Missions is Not Sacrifice- so says David Livingston?

"When David Livingstone visited Cambridge University on December 4, 1857, he made an earnest appeal for that continent (Africa), which was then almost wholly an unoccupied field. His words, which were in a sense his last will and testament for college men, as regards Africa, may well close this book:

"For my own part, I have never ceased to rejoice that God has appointed me to such an office. People talk of the sacrifice I have made in spending so much of my life in Africa. Can that be called a sacrifice which is simply paid back as a small part of a great debt owing to our God, which we can never repay? Is that a sacrifice which brings its own blest reward in healthful activity the consciousness of doing good, peace of mind, and a bright hope of a glorious destiny hereafter?

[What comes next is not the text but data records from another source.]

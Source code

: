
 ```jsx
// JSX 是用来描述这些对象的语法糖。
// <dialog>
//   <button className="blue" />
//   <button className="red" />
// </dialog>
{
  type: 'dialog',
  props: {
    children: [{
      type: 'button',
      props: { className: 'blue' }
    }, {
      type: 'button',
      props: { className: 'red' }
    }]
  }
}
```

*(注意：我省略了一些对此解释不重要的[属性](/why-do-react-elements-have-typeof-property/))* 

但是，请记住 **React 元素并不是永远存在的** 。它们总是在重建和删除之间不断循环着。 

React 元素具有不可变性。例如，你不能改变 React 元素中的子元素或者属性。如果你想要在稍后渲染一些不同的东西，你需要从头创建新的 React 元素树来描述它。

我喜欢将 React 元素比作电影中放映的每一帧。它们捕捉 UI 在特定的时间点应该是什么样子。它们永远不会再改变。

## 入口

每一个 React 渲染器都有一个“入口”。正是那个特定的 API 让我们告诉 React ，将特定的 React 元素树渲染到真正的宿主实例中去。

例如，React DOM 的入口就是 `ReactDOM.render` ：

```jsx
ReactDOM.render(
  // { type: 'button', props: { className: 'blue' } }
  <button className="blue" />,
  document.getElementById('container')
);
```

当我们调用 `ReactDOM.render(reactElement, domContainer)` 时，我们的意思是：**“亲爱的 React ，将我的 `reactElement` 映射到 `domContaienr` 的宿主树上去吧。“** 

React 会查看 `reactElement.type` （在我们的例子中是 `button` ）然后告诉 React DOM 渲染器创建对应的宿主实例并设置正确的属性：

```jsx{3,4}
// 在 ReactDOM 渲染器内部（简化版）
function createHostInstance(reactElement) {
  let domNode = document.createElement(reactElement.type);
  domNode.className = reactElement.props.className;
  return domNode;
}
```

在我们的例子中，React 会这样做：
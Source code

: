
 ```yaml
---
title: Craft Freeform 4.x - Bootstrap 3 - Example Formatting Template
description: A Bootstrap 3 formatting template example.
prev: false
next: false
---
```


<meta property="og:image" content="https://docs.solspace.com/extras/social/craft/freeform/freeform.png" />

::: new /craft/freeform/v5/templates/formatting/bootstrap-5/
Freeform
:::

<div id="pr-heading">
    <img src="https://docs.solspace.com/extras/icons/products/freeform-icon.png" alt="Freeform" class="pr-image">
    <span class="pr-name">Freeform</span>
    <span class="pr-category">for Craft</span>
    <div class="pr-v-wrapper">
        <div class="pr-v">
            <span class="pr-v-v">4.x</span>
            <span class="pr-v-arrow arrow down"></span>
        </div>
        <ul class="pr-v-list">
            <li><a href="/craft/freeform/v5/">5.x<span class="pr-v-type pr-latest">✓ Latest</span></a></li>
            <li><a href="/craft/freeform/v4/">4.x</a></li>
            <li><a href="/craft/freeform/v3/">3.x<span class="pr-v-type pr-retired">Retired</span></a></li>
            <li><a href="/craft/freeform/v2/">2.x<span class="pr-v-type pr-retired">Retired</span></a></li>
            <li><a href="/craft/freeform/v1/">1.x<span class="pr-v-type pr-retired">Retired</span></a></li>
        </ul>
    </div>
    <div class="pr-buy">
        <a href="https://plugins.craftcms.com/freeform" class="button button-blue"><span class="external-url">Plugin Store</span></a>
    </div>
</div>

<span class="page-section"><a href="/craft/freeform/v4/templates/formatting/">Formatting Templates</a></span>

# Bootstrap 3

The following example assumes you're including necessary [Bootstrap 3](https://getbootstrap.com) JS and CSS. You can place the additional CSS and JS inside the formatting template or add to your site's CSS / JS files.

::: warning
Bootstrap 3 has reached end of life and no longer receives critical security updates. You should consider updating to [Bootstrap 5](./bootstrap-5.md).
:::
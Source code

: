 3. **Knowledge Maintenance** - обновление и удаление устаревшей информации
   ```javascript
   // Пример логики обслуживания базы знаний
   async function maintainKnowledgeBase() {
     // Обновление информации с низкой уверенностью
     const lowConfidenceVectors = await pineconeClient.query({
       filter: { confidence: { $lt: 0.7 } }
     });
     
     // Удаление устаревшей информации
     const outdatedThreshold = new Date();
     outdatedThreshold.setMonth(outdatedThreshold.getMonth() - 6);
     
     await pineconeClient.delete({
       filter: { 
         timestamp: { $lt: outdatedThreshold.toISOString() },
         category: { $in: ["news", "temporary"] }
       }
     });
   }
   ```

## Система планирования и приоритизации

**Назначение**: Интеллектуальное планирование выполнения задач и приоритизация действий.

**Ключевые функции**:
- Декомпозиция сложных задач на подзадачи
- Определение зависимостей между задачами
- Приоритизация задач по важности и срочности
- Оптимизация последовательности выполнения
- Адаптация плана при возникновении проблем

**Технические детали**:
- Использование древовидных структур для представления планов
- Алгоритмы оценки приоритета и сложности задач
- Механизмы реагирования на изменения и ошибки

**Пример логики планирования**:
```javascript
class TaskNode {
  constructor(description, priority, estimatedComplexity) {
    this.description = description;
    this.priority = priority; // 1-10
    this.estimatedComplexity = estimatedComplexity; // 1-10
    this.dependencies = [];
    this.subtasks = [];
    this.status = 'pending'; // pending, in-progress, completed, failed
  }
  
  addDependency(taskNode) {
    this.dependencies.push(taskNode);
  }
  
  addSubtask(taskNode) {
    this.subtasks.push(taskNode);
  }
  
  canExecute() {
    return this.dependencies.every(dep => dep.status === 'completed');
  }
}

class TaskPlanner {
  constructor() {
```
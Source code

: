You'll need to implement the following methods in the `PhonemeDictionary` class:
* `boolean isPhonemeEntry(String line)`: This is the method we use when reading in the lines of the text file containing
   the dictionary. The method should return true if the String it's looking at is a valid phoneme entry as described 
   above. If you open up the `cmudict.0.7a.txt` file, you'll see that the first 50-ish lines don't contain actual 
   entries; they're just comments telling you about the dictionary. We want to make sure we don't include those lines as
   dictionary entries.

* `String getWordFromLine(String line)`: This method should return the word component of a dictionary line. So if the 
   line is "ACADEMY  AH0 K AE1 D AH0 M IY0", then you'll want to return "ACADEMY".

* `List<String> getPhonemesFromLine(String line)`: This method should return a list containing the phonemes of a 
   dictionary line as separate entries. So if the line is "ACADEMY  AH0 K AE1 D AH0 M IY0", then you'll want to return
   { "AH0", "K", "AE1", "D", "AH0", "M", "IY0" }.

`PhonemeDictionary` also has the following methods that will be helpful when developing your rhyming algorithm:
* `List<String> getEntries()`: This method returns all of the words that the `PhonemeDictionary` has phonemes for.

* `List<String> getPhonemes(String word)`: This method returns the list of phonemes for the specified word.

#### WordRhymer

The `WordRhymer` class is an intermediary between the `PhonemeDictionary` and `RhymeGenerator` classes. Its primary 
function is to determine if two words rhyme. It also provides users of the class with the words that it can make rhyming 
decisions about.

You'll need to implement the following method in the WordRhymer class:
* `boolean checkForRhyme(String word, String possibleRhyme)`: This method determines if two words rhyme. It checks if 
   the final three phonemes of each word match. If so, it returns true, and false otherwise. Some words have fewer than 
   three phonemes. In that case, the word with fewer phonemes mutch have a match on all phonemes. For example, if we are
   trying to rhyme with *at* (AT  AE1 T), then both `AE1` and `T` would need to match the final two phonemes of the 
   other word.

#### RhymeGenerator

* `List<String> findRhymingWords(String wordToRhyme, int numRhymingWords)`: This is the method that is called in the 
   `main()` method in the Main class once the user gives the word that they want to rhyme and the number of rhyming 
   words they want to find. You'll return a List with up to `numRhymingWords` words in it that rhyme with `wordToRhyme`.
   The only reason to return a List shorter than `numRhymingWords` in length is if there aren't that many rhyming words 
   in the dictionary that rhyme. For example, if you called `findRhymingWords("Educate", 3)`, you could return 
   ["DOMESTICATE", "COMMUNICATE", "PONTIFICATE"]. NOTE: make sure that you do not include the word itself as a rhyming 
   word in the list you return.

Away with the word in such a view, and with such a thought! It is emphatically no sacrifice. Say rather it is a privilege. Anxiety, sickness, suffering, or danger, now and then, with a foregoing of the common conveniences and charities of this life, may make us pause, arid cause the spirit to waver, and the soul to sink, but let this only be for a moment. All these are nothing when compared with the glory which shall hereafter be revealed in and for us. I never made a sacrifice."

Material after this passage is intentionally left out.